-- Problem requirements --
Return each entry word for word, without its pictures.
The records Start Marker
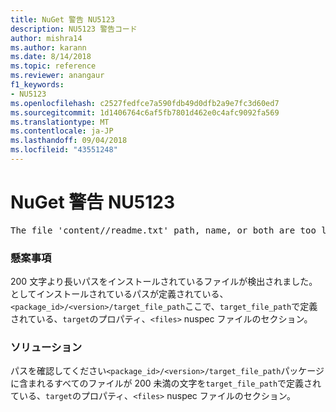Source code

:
 ```yaml
---
title: NuGet 警告 NU5123
description: NU5123 警告コード
author: mishra14
ms.author: karann
ms.date: 8/14/2018
ms.topic: reference
ms.reviewer: anangaur
f1_keywords:
- NU5123
ms.openlocfilehash: c2527fedfce7a590fdb49d0dfb2a9e7fc3d60ed7
ms.sourcegitcommit: 1d1406764c6af5fb7801d462e0c4afc9092fa569
ms.translationtype: MT
ms.contentlocale: ja-JP
ms.lasthandoff: 09/04/2018
ms.locfileid: "43551248"
---
```

# <a name="nuget-warning-nu5123"></a>NuGet 警告 NU5123
<pre>The file 'content/<LongPath>/readme.txt' path, name, or both are too long. Your package might not work without long file path support. Please shorten the file path or file name.</pre>

### <a name="issue"></a>懸案事項

200 文字より長いパスをインストールされているファイルが検出されました。 としてインストールされているパスが定義されている、`<package_id>/<version>/target_file_path`ここで、`target_file_path`で定義されている、`target`のプロパティ、`<files>` nuspec ファイルのセクション。


### <a name="solution"></a>ソリューション

パスを確認してください`<package_id>/<version>/target_file_path`パッケージに含まれるすべてのファイルが 200 未満の文字を`target_file_path`で定義されている、`target`のプロパティ、`<files>` nuspec ファイルのセクション。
The records End Marker
-- Result of this task --
Source code

:
 ```yaml
---
title: NuGet 警告 NU5123
description: NU5123 警告コード
author: mishra14
ms.author: karann
ms.date: 8/14/2018
ms.topic: reference
ms.reviewer: anangaur
f1_keywords:
- NU5123
ms.openlocfilehash: c2527fedfce7a590fdb49d0dfb2a9e7fc3d60ed7
ms.sourcegitcommit: 1d1406764c6af5fb7801d462e0c4afc9092fa569
ms.translationtype: MT
ms.contentlocale: ja-JP
ms.lasthandoff: 09/04/2018
ms.locfileid: "43551248"
---
```

# <a name="nuget-warning-nu5123"></a>NuGet 警告 NU5123
<pre>The file 'content/<LongPath>/readme.txt' path, name, or both are too long. Your package might not work without long file path support. Please shorten the file path or file name.</pre>

### <a name="issue"></a>懸案事項

200 文字より長いパスをインストールされているファイルが検出されました。 としてインストールされているパスが定義されている、`<package_id>/<version>/target_file_path`ここで、`target_file_path`で定義されている、`target`のプロパティ、`<files>` nuspec ファイルのセクション。


### <a name="solution"></a>ソリューション

パスを確認してください`<package_id>/<version>/target_file_path`パッケージに含まれるすべてのファイルが 200 未満の文字を`target_file_path`で定義されている、`target`のプロパティ、`<files>` nuspec ファイルのセクション。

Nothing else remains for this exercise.